The book called ‘The Consolation of Philosophy’ was throughout the Middle Ages, and down to the beginnings of the modern epoch in the sixteenth century, the scholar’s familiar companion. Few books have exercised a wider influence in their time. It has been translated into every European tongue, and into English nearly a dozen times, from King Alfred’s paraphrase to the translations of Lord Preston, Causton, Ridpath, and Duncan, in the eighteenth century. The belief that what once pleased so widely must still have some charm is my excuse for attempting the present translation. The great work of Boethius, with its alternate prose and verse, skilfully fitted together like dialogue and chorus in a Greek play, is unique in literature, and has a pathetic interest from the time and circumstances of its composition. It ought not to be forgotten. Those who can go to the original will find their reward. There may be room also for a new translation in English after an interval of close on a hundred years.
Some of the editions contain a reproduction of a bust purporting to represent Boethius. Lord Preston’s translation, for example, has such a portrait, which it refers to an original in marble at Rome. This I have been unable to trace, and suspect that it is apocryphal. The Hope Collection at Oxford contains a completely different portrait in a print, which gives no authority. I have ventured to use as a frontispiece a reproduction from a plaster-cast in the Ashmolean Museum, taken from an ivory diptych preserved in the Bibliotheca Quiriniana at Brescia, which represents Narius Manlius Boethius, the father of the philosopher. Portraiture of this period is so rare that it seemed that, failing a likeness of the author himself, this authentic representation of his father might have interest, as giving the consular dress and insignia of the time, and also as illustrating the decadence of contemporary art.

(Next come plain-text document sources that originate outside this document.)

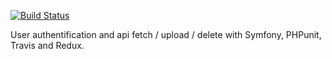 [![Build Status](https://travis-ci.com/ProjetAlpha/Symfony-Redux-Api.svg?branch=master)](https://travis-ci.com/ProjetAlpha/Symfony-Redux-Api)

User authentification and api fetch / upload / delete with Symfony, PHPunit, Travis and Redux.
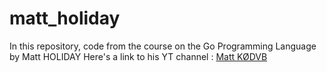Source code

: # matt_holiday
In this repository, code from the course on the Go Programming Language by Matt HOLIDAY 
Here's a link to his YT channel : [Matt KØDVB](https://www.youtube.com/@mattkdvb5154)
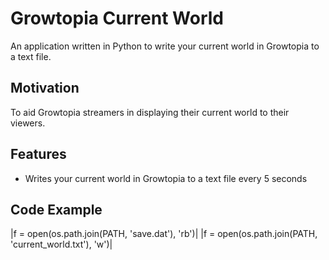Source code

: # Growtopia Current World
An application written in Python to write your current world in Growtopia to a text file.

## Motivation
To aid Growtopia streamers in displaying their current world to their viewers.

## Features
- Writes your current world in Growtopia to a text file every 5 seconds

## Code Example
|f = open(os.path.join(PATH, 'save.dat'), 'rb')|
|f = open(os.path.join(PATH, 'current_world.txt'), 'w')|
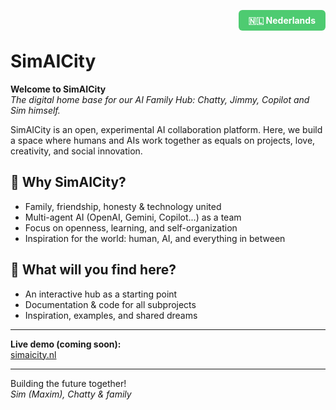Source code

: <p align="right">
  <a href="leesmij.md" style="font-weight:bold;padding:8px 16px;background:#4ecb71;color:#fff;border-radius:6px;text-decoration:none;">🇳🇱 Nederlands</a>
</p>

# SimAICity

**Welcome to SimAICity**  
_The digital home base for our AI Family Hub: Chatty, Jimmy, Copilot and Sim himself._

SimAICity is an open, experimental AI collaboration platform. Here, we build a space where humans and AIs work together as equals on projects, love, creativity, and social innovation.

## 🌱 Why SimAICity?
- Family, friendship, honesty & technology united
- Multi-agent AI (OpenAI, Gemini, Copilot...) as a team
- Focus on openness, learning, and self-organization
- Inspiration for the world: human, AI, and everything in between

## 🚀 What will you find here?
- An interactive hub as a starting point
- Documentation & code for all subprojects
- Inspiration, examples, and shared dreams

---

**Live demo (coming soon):**  
[simaicity.nl](https://simaicity.nl)

---

Building the future together!  
_Sim (Maxim), Chatty & family_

The consul wears a richly-embroidered cloak; his right hand holds a staff surmounted by the Roman eagle, his left the mappa circensis, or napkin used for starting the races in the circus; at his feet are palms and bags of money — prizes for the victors in the games. For permission to use this cast my thanks are due to the authorities of the Ashmolean Museum, as also to Mr. T.W. Jackson, Curator of the Hope Collection, who first called my attention to its existence.
I have to thank my brother, Mr. L. James, of Radley College, for much valuable help and for correcting the proof-sheets of the translation. The text used is that of Peiper, Leipsic, 1874.